As we enter officially into the death throes of the 2010s, the trail of musical carnage we leave behind is such that, if this were a real life war, the losses and casualties would be too great to understand the original aim of the conflict.
However, this is pop music and total destruction of what came before is often the best that can happen—clearing space for new forms of expression to be cultivated. It's no different than any other time there's been a pop-cultural shift that see careers end or downsize significantly. This time we see the fall of the old-style major-label system and the democratization of musical platforms where anyone can be heard, like on Bandcamp or SoundCloud or YouTube.
One thing we've been discussing in this column of late is rock music's seeming inability to deal with the social, political and cultural changes over the last seven of eight years. It can't even keep up with other forms of pop music. While it may still be alive, it's in the background. It doesn't speak to its target audience anymore and rock stars don't exist anymore.

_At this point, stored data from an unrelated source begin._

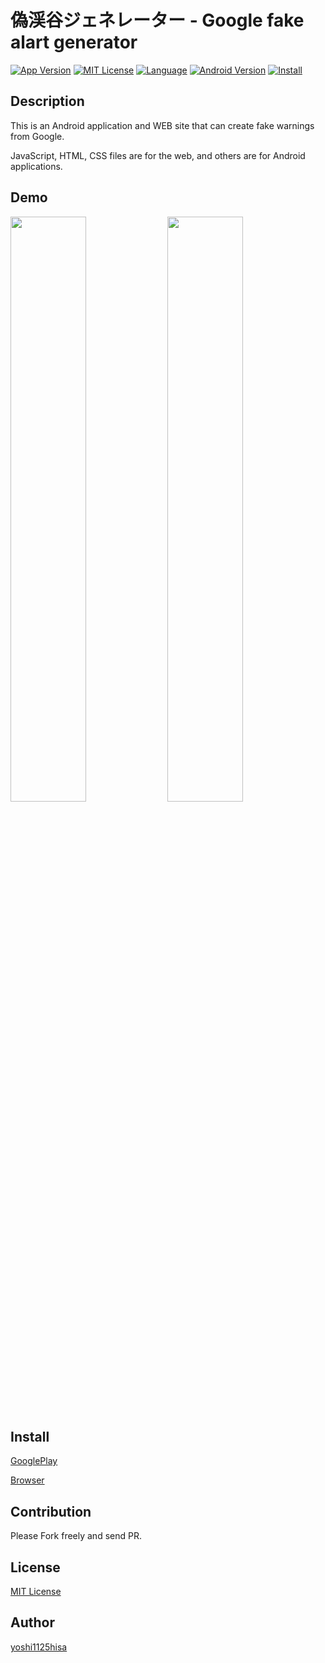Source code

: # 偽渓谷ジェネレーター - Google fake alart generator

[![App Version](https://img.shields.io/badge/version-1.2.1-orange.svg?style=flat)](APP_VERSION)
[![MIT License](http://img.shields.io/badge/license-MIT-blue.svg?style=flat)](LICENSE)
[![Language](https://img.shields.io/badge/language-Java/JavaScript/HTML/CSS-green.svg?style=flat)](LANGUAGE)
[![Android Version](https://img.shields.io/badge/android-5.1~-orange.svg?style=flat)](ANDROID_VERSION)
[![Install](https://img.shields.io/badge/install-100+-red.svg?style=flat)](INSTALL)

## Description
This is an Android application and WEB site that can create fake warnings from Google.

JavaScript, HTML, CSS files are for the web, and others are for Android applications.

## Demo
<img src="https://lh3.googleusercontent.com/yzMkis7hWwh6NjRrswDNgiXUAJnHxO4T4JT0NzsjjKWRJ3Cd3J4Y0p-l4z76_sJn0Ks" width=49%>  <img src="https://lh3.googleusercontent.com/djgm9qTohzE7-qRGNngRr90HXFXBz6vTUW7CccTrtTGvKQCztgV4-oRrE8MbkCFRyQ" width=49%>

## Install
[GooglePlay](https://play.google.com/store/apps/details?id=com.developer.yoshi1125hisa.googlealert)

[Browser](https://yoshi1125hisa.github.io/fake-alart-generator/URLform.html)

## Contribution
Please Fork freely and send PR.

## License
[MIT License]()

## Author

[yoshi1125hisa](https://github.com/yoshi1125hisa)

With the proliferation and intermingling of hip-hop (which is killing it on all streaming services like Apple Music and Spotify), R&B, avant-garde and noise, along with the electronic pop, a lot of action in this world is happening in sleepy old Tucson right now.
You could file this musical action perhaps in line with Kanye West's most experimental and innovative work, or alongside noise-rap acts like B L A C K I E and genre pioneers Death Grips. It includes Tucson two-piece Headlock who call their music shred-rap, as well as the outre electronic record label Bank Notes (profiled a few months ago in Tucson Weekly) whose roster includes the luminescent Gray Sweater Audio and the wonderfully droning and abrasive Sunfucked (Note: although neither Sunfucked or Gray Sweater Audio will be performing this week with the other acts in this column, they are fellow travelers.)
There's the Jivin Scientists, who have been around long enough to be deemed seminal to the growth of the Tucson music community of like-minded people.
And there's Otherly Love and Acorn Bcorn, ostensibly rock bands but like the New York postpunk No Wave movement—that tradition going back through Yoko Ono and her infiltration of the rock world with John Lennon. Because Ono's work of the period used electric guitars and a drum set, audiences couldn't understand what the fuck she was doing and branded her a talentless charlatan. This would happen again a decade later with No Wave. And while Acorn Bcorn and Otherly Love tend to inspire much more goodwill in their music among audiences, it doesn't dull their edges.
And finally, there's Lasso, an enigma who wraps up all these different strands into one uncategorizable narcotic cocoon of hip-hop, silky R&B, Jamaican dub and the iconoclasm of Otherly Love and Acorn Bcorn.
This year is the year Tucson has a musical upheaval. Don't be surprised if these artists and others who haven't even played a show or wrote a song are part of the revolt. Which makes this unequivocally a victory, in that rare moment where the losses sustained were more than worth it.
Headlock, Acorn Bcorn, Jivin' Scientists, Lasso, and Otherly Love celebrate the one-year anniversary of Tucson fanzine Hocus Bogus. Saturday, Jan. 28. 191 Toole, 191 Toole Ave. 7 p.m. $5. All ages.